Sedangkan orang kafir jahiliyyah selain beribadah kepada Allah mereka juga memohon, berdoa, beristighotsah kepada selain Allah. Dan inilah yang didakwahi (diajak) oleh Rasulullah saw, ini juga inti dari ajaran para Nabi dan Rasul seluruhnya, mendakwahkan tauhid uluhiyyah. Allah Ta’ala berfirman yang artinya:

Dan sungguh, Kami telah mengutus seorang rasul untuk setiap umat (untuk menyerukan), “‘Sembahlah Allah, dan jauhilah thāgūt.” (QS An-Nahl 16:36)

Syaikh Dr. Shalih Al Fauzan berkata: “Dari tiga bagian tauhid ini yang paling ditekankan adalah tauhid uluhiyah. Karena ini adalah misi dakwah para rasul, dan alasan diturunkannya kitab-kitab suci, dan alasan ditegakkannya jihad di jalan Allah. Semua itu adalah agar hanya Allah saja yang disembah, dan agar penghambaan kepada selain-Nya ditinggalkan” (Lihat Syarh Aqidah Ath Thahawiyah).

   Perhatikanlah, sungguh aneh jika ada sekelompok ummat Islam yang sangat bersemangat menegakkan syariat, berjihad dan memerangi orang kafir yang memerangi umat Islam, namun mereka tidak memiliki perhatian serius terhadap tauhid uluhiyyah.
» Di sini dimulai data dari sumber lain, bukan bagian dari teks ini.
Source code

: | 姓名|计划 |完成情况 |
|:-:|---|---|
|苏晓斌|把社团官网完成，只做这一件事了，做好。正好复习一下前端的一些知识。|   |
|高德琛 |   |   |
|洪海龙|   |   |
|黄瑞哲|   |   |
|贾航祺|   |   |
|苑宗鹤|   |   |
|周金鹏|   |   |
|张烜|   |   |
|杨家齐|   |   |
Padahal tujuan ditegakkan syariat, jihad adalah untuk ditegakkan tauhid uluhiyyah ini. Mereka memerangi orang kafir yang memerangi iman tauhid, atau mendakwahi (mengajak) karena orang kafir tersebut tidak bertauhid uluhiyyah.


Tauhid Al Asma’ was Sifat

S
edangkan Tauhid Al Asma’ was Sifat adalah mentauhidkan Allah Ta’ala dalam penetapan nama dan sifat Allah, yaitu sesuai dengan yang Ia tetapkan bagi diri-Nya dalam Al-Qur’an dan Hadits Rasulullah shallallahu’alaihi wasallam. Cara bertauhid asma wa sifat Allah ialah dengan menetapkan nama dan sifat Allah sesuai yang Allah tetapkan bagi diri-Nya dan menafikan nama dan sifat yang Allah nafikan dari diri-Nya, dengan tanpa tahrif, tanpa ta’thil dan tanpa takyif (Lihat Syarh Tsalatsatil Ushul).

Allah Ta’ala berfirman yang artinya:

Dan Allah memiliki Asmā’ul Husnā (nama-nama yang terbaik), maka bermohonlah kepada-Nya dengan menyebut Asmā’ul Husnā (nama-nama yang terbaik milik-Nya). [QS Al-A’rāf 7:180]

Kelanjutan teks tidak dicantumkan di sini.